It’s September, which means prospects galore are being called up to The Show. Rather than bombard our loyal readers with Now Pitching For post after Now Pitching For post, I made the executive decision to run a 4-for-1 special.
(Don’t tell anybody, but despite the title, one of these guys is a position player. I’m a rebel.)
***Twenty-year-old Jenrry Mejia is already a major league veteran, appearing in 27.2 innings over 30 games before being sent to Double-A Binghamton to stretch out as a starter. He did okay for himself in the Eastern League, I guess – 2-0, 1.32 ERA, 26 strikeouts in 27.1 innings. Eh, not bad. His performance there led to a promotion to Triple-A Buffalo, where he made just one start – eight innings, one run, five hits, one walk, nine strikeouts – before punching his ticket back to the majors.

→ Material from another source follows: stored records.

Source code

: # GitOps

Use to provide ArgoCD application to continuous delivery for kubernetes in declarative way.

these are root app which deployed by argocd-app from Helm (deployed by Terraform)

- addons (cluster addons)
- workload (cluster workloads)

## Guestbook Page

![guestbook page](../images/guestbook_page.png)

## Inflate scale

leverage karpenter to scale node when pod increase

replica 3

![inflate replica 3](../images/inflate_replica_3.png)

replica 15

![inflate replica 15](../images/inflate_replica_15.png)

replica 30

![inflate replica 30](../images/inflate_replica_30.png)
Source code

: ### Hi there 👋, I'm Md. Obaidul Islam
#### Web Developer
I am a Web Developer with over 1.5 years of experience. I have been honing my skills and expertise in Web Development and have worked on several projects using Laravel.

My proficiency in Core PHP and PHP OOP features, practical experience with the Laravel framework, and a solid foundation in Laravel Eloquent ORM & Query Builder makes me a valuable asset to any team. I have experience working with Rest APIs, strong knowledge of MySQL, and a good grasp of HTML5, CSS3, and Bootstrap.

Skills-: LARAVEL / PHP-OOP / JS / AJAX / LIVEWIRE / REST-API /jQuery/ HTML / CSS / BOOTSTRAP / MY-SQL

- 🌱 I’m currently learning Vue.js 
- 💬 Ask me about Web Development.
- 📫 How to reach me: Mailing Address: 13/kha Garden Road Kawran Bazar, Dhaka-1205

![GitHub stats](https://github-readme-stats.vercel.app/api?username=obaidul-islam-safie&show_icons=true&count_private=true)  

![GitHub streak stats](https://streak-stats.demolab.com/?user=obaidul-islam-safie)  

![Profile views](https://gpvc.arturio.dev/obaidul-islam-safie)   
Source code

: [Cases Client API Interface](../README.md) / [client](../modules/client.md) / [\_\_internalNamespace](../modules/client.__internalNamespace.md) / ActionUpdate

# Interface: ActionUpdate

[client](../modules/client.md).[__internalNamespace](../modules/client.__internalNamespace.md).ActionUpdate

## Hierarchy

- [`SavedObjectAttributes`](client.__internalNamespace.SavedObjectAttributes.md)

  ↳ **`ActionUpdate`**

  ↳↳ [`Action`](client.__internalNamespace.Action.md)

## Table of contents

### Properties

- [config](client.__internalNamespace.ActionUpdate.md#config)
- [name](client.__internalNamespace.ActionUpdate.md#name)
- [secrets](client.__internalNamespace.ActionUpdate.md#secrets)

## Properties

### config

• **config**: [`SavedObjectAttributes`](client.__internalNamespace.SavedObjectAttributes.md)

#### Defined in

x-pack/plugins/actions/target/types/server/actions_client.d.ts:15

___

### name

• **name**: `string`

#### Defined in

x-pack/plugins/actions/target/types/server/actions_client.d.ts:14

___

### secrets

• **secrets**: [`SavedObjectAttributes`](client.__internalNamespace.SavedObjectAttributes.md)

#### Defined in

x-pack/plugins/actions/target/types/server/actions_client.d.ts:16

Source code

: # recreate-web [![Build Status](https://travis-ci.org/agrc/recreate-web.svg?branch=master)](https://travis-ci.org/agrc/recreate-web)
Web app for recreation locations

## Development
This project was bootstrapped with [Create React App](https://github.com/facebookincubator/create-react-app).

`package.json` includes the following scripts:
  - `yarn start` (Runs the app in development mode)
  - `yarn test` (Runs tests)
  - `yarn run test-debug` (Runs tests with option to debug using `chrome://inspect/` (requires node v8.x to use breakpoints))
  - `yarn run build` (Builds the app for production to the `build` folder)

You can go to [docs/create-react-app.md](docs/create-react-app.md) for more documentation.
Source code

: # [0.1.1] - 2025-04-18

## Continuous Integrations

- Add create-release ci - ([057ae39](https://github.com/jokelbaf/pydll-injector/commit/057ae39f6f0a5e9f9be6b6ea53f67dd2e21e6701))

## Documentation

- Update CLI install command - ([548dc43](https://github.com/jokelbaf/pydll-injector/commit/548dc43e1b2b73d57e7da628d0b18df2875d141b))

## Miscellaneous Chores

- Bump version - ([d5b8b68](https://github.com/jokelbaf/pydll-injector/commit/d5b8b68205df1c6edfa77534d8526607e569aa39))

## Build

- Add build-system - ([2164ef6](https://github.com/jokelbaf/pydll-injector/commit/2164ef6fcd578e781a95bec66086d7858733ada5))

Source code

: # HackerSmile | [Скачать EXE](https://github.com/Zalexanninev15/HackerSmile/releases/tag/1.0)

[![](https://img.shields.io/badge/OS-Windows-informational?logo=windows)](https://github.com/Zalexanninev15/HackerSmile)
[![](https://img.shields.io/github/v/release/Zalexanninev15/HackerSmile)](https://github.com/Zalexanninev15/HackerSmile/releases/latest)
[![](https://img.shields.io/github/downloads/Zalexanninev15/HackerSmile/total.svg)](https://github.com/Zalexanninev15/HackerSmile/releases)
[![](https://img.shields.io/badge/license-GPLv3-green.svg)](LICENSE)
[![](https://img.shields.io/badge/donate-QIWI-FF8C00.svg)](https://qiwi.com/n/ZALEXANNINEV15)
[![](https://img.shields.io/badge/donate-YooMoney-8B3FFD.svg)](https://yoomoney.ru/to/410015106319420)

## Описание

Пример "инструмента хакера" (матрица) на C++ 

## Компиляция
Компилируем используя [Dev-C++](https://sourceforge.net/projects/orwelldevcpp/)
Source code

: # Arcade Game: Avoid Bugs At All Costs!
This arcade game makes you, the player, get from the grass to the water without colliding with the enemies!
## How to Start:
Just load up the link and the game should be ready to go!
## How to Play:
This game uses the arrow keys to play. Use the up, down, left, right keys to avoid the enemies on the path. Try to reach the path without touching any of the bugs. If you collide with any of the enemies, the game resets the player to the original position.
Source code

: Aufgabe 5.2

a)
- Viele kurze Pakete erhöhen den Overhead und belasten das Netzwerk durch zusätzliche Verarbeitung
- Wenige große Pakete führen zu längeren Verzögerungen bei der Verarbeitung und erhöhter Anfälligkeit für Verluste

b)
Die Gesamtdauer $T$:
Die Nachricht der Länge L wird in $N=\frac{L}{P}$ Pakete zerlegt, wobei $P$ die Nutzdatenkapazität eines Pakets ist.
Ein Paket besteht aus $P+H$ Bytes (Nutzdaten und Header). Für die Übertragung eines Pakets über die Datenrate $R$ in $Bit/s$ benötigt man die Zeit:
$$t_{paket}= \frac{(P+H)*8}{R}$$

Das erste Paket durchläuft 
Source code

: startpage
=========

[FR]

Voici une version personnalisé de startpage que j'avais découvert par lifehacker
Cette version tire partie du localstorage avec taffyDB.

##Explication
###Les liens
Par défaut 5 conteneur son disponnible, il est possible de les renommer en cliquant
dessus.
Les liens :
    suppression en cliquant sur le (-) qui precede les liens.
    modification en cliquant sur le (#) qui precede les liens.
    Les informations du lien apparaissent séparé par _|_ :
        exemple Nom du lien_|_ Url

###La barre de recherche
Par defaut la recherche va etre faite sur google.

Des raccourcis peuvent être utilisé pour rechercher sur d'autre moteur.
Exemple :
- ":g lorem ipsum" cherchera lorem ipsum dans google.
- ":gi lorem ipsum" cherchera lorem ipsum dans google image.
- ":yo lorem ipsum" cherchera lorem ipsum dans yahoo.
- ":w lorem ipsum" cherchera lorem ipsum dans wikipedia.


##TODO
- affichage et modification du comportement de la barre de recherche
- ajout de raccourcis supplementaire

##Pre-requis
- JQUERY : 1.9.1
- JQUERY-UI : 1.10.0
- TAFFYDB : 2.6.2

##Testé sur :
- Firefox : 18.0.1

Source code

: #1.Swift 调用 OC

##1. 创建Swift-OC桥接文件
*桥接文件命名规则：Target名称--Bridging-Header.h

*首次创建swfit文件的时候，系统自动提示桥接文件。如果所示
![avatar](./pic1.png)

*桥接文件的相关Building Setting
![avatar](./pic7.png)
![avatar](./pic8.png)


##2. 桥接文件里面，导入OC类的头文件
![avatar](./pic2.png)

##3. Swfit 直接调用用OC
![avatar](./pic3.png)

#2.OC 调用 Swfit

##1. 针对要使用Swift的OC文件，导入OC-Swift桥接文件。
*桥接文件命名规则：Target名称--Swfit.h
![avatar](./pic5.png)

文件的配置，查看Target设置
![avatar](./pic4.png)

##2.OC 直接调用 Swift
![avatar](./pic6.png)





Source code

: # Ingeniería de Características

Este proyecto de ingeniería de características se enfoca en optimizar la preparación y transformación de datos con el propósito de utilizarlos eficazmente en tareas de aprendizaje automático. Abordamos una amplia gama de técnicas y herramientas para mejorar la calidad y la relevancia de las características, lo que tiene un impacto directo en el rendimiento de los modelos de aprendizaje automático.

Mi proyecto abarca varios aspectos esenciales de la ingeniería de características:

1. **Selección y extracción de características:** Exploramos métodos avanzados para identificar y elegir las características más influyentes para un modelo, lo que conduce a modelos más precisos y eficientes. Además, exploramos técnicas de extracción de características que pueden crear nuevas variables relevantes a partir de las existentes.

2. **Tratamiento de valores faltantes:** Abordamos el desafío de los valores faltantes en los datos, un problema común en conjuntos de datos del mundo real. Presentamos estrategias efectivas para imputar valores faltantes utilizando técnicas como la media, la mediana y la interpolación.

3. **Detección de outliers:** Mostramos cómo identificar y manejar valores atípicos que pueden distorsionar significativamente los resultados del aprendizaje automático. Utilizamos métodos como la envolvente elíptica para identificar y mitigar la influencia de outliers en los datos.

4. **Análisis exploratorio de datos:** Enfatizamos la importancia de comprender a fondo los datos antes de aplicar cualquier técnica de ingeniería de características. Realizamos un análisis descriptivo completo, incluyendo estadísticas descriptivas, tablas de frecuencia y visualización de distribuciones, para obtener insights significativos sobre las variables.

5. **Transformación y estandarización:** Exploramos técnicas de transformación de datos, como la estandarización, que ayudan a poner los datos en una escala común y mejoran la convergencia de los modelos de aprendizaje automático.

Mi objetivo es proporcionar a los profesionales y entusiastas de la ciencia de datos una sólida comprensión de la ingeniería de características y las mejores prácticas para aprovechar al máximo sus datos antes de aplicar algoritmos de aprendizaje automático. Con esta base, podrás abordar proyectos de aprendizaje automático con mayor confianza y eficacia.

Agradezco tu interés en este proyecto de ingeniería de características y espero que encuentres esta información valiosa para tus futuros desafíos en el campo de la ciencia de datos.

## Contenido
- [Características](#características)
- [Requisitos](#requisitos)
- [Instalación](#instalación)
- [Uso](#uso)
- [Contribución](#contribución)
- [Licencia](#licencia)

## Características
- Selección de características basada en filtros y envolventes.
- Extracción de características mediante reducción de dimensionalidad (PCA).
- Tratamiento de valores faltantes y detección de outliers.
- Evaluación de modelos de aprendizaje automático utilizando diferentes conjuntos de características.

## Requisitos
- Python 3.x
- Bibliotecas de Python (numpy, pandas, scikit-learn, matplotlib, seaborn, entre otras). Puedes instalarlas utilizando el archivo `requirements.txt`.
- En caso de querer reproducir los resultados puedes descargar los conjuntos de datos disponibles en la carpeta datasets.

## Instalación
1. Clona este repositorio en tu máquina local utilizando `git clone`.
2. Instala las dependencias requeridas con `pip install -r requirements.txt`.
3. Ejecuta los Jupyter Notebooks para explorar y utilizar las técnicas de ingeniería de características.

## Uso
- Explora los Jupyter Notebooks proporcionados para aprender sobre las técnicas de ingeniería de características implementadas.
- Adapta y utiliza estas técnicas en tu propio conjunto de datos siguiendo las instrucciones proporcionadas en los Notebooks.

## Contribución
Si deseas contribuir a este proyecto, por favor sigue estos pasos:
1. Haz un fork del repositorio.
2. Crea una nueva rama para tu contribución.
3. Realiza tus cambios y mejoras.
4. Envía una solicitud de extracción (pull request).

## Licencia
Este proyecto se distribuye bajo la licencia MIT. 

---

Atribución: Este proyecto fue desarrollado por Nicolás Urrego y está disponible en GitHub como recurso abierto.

***The Reds are plenty exciting already this season, with youngsters Joey Votto, Jay Bruce, Mike Leake, Drew Stubbs, Johnny Cueto, Travis Wood, Homer Bailey, and others, contributing to the team’s increasingly dreamy season. Yonder Alonso gives them one more piece for the future. The 23-year-old Cuban hit .290 with 15 homeruns and 69 RBI between Double-A Carolina and Triple-A Louisville to earn a promotion to the pennant racing big league club. He made his major league debut yesterday, pinch-hitting for Brandon Phillips and grounding out in the seventh inning of a 6-1 Reds win.
***The very next inning after Alonso’s debut, Brewers reliever Jeremy Jeffress made his major league debut with a scoreless inning of relief (he allowed one hit, to Miguel Cairo, who was promptly erased on a double play). Jeffress is a talented young man who throws hard, but his career was almost derailed by two positive drug tests that severely dimmed his prospect star. The mere fact that he’s managed to control those problems and appear in the major leagues is very impressive and inspiring. I hope he keeps it up.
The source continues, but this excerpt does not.